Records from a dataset
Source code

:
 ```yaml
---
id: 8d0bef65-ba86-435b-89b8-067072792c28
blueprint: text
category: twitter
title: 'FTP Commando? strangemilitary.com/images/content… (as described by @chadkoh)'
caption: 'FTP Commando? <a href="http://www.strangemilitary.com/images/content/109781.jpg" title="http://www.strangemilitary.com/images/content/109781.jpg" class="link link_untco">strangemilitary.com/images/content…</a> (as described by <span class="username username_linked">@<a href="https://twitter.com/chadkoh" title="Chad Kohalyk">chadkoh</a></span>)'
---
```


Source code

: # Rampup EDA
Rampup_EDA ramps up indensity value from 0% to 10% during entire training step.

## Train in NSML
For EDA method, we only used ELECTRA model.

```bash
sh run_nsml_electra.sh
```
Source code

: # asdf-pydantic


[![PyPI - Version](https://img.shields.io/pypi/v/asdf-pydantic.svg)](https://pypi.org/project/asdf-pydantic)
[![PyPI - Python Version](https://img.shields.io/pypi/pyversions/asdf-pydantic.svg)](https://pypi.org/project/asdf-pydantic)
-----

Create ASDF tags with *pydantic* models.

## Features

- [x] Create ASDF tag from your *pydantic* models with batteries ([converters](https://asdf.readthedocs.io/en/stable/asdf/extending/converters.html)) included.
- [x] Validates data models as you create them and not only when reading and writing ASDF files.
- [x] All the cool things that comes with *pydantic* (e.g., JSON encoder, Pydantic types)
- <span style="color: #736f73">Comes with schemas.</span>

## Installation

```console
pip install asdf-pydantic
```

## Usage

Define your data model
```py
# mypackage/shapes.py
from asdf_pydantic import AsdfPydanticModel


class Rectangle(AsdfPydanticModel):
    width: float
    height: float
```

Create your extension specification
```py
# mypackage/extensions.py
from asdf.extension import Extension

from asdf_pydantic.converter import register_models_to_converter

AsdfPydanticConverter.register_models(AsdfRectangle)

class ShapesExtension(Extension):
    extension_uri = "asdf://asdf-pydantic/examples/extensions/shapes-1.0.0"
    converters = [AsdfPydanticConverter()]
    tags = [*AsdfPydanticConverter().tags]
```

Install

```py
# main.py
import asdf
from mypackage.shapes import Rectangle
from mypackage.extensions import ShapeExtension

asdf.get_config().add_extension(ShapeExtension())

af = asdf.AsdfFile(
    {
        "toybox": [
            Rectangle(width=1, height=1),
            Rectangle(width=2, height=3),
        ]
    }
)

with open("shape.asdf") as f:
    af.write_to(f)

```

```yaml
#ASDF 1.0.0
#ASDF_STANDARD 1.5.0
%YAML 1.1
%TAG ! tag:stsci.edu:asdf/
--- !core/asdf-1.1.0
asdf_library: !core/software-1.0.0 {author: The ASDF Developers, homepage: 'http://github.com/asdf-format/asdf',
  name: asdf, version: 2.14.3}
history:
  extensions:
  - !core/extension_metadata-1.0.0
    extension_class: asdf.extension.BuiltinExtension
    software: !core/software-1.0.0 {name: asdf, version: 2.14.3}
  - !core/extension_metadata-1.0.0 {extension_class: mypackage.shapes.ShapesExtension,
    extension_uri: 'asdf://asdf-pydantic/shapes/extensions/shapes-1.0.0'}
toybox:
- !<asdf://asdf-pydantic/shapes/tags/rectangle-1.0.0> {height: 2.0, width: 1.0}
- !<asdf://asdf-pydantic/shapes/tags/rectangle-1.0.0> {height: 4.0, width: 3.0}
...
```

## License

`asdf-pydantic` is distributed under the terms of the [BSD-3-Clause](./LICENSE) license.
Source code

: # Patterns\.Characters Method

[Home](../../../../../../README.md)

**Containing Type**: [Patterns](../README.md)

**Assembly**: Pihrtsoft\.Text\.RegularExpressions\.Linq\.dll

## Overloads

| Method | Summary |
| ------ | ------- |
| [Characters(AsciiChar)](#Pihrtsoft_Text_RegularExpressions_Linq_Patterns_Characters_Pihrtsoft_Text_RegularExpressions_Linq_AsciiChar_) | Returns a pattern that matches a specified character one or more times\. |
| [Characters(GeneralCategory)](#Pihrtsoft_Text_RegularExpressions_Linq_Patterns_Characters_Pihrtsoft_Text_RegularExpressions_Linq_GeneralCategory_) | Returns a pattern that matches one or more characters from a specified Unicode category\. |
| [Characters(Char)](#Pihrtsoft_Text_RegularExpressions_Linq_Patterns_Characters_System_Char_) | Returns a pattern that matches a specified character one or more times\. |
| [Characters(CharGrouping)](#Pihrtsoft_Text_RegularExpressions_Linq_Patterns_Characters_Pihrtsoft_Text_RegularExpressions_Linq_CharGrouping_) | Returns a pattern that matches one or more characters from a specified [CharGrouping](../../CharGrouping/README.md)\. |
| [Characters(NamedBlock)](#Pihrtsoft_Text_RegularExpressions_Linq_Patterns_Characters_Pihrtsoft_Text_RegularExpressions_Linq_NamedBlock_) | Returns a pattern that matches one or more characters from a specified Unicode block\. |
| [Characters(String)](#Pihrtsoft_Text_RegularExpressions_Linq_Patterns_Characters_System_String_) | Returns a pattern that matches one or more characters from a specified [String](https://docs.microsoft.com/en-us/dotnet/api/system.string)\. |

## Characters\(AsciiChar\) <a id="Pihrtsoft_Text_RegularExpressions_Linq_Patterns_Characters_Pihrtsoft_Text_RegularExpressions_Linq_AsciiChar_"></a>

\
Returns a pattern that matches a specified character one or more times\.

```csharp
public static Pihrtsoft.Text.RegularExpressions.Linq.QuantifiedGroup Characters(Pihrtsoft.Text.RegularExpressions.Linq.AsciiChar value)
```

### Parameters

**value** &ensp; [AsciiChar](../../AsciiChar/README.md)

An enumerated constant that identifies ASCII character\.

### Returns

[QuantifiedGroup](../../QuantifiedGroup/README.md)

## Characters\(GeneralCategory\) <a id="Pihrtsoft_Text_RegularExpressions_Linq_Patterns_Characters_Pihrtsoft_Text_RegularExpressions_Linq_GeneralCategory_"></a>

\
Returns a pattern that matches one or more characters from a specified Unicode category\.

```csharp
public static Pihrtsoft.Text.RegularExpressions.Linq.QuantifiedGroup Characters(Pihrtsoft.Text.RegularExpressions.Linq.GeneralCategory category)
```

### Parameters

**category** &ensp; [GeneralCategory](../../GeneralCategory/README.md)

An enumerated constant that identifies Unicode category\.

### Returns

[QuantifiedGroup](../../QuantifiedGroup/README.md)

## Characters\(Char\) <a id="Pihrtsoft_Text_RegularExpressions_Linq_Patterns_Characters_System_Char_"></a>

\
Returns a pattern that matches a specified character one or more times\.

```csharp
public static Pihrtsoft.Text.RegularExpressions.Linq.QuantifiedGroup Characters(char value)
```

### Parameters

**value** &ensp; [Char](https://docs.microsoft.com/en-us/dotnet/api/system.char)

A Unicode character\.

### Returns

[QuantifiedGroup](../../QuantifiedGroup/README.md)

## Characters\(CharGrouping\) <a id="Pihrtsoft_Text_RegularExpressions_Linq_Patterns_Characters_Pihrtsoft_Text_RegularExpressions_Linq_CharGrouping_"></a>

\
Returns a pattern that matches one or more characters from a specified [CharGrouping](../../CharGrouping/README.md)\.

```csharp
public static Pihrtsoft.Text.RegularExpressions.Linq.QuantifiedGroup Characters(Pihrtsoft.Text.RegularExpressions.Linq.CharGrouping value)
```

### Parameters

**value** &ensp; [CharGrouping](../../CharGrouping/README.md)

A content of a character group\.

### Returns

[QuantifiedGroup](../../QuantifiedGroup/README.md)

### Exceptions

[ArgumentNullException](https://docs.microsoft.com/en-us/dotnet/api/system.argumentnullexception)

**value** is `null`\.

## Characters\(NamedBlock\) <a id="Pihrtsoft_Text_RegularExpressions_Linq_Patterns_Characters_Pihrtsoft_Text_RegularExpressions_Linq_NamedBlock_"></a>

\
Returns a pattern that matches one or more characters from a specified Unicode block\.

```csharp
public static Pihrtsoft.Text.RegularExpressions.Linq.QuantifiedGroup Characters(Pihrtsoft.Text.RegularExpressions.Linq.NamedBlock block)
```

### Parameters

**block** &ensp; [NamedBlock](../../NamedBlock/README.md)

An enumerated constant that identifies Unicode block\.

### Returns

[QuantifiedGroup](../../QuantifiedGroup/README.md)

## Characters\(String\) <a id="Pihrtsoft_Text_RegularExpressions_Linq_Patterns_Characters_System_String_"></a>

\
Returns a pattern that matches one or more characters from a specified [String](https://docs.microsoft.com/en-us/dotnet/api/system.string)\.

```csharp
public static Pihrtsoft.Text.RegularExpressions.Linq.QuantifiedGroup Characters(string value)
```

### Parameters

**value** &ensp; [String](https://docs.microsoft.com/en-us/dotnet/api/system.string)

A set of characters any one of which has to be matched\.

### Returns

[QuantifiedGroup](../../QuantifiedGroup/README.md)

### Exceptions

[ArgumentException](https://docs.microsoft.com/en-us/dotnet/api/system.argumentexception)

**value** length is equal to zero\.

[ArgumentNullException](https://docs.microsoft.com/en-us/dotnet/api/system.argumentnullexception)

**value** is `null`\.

REQUIRED WORK: Only the lines containing "span" are needed; copy each of them from the data.

WRITTEN SOLUTION:
caption: 'FTP Commando? <a href="http://www.strangemilitary.com/images/content/109781.jpg" title="http://www.strangemilitary.com/images/content/109781.jpg" class="link link_untco">strangemilitary.com/images/content…</a> (as described by <span class="username username_linked">@<a href="https://twitter.com/chadkoh" title="Chad Kohalyk">chadkoh</a></span>)'
- <span style="color: #736f73">Comes with schemas.</span>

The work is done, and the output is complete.